- _INSTRUCTIONS TO FOLLOW_
In the data below, how many lines contain the string "title"? Give only the figure.

- _DATA FOR PROCESSING_
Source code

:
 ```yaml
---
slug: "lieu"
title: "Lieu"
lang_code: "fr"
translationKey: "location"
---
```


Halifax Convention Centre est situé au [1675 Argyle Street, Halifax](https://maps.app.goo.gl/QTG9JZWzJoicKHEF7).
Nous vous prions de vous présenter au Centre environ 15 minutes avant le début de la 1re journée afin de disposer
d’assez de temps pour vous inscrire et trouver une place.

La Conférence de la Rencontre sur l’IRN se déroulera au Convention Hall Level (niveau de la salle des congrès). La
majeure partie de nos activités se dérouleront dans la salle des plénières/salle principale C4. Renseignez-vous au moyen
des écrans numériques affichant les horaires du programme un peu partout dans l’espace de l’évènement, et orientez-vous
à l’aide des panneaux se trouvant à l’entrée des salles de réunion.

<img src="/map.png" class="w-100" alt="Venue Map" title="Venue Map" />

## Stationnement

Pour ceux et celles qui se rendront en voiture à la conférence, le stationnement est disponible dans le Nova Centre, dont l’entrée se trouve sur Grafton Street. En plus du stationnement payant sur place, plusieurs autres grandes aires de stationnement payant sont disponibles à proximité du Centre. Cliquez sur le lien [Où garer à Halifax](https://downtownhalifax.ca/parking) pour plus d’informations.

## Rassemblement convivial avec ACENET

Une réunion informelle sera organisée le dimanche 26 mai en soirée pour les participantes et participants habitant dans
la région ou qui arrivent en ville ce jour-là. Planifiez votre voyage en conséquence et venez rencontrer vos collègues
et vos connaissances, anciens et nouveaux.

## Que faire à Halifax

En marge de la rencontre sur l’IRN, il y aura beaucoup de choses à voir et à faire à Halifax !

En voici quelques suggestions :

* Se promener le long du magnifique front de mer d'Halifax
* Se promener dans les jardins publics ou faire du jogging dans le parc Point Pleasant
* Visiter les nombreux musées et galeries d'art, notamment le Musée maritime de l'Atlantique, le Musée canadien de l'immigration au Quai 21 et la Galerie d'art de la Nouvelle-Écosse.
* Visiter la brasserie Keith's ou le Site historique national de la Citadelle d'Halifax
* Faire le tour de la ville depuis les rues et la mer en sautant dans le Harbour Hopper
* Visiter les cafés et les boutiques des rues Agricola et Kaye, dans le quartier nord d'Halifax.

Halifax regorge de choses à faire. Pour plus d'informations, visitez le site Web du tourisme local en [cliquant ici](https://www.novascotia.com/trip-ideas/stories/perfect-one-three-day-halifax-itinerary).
==
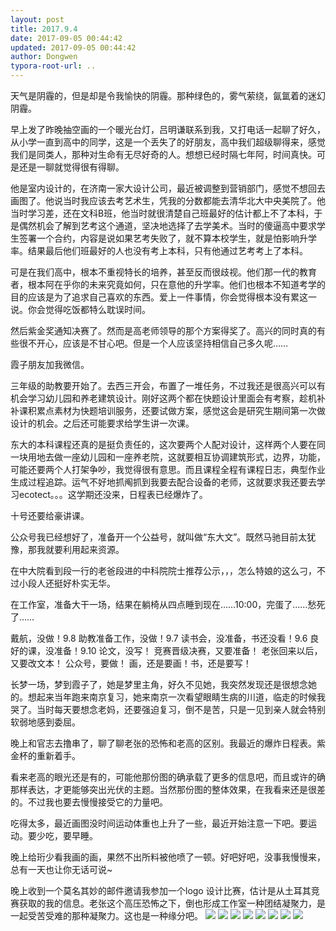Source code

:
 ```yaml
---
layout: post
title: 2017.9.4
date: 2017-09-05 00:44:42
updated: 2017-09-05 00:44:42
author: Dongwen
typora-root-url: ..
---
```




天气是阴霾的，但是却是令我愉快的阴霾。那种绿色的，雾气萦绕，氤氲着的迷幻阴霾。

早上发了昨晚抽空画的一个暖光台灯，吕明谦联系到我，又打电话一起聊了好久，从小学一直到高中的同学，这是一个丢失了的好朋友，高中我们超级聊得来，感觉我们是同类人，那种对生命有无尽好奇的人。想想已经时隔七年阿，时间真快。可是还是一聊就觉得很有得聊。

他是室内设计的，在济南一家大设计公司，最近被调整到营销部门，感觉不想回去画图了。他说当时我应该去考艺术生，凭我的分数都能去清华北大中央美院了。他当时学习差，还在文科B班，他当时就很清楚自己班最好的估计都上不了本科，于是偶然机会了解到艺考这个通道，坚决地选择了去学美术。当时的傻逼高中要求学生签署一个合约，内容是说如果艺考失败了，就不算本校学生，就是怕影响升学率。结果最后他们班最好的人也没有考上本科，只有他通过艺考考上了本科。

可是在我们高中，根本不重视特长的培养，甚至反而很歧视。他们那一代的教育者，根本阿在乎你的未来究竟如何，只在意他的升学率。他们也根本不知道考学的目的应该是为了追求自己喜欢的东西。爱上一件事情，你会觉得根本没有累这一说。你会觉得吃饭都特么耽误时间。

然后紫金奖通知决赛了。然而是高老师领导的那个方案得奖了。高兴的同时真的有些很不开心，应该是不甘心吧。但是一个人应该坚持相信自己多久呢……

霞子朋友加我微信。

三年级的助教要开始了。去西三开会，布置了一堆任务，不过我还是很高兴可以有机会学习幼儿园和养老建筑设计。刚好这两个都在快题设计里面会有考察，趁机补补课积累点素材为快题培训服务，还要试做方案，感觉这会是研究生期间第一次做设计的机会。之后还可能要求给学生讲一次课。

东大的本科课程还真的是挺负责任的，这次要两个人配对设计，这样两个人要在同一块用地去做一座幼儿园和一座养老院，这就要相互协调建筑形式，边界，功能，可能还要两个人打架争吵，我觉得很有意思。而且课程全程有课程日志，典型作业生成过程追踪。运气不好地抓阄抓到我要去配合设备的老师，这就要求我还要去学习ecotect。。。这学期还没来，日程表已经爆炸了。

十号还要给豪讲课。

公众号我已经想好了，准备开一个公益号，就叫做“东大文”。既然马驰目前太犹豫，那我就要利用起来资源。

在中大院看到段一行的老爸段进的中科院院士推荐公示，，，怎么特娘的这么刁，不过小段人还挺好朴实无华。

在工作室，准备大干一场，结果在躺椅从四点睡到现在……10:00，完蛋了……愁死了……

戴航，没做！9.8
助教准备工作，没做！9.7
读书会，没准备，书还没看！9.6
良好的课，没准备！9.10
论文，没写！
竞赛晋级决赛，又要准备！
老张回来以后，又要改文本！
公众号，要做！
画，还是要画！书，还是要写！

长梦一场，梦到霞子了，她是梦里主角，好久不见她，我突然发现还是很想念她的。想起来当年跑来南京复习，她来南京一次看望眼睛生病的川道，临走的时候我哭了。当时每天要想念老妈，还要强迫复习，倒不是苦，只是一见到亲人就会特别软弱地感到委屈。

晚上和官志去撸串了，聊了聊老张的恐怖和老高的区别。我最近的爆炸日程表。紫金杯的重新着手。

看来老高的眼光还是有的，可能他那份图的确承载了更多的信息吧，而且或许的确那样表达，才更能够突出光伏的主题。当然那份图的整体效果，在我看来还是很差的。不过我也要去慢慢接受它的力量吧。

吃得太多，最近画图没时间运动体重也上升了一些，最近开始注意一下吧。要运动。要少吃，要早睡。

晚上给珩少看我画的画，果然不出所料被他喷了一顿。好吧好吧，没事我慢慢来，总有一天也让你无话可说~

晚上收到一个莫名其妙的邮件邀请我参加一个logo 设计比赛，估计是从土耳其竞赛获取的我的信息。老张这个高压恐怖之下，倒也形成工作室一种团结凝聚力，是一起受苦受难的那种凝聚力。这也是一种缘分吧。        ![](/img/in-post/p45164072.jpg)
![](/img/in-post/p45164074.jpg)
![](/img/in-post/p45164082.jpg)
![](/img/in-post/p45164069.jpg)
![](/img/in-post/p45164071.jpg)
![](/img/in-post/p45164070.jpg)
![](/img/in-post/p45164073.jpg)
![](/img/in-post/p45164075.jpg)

- _EXERCISE SOLUTION_
3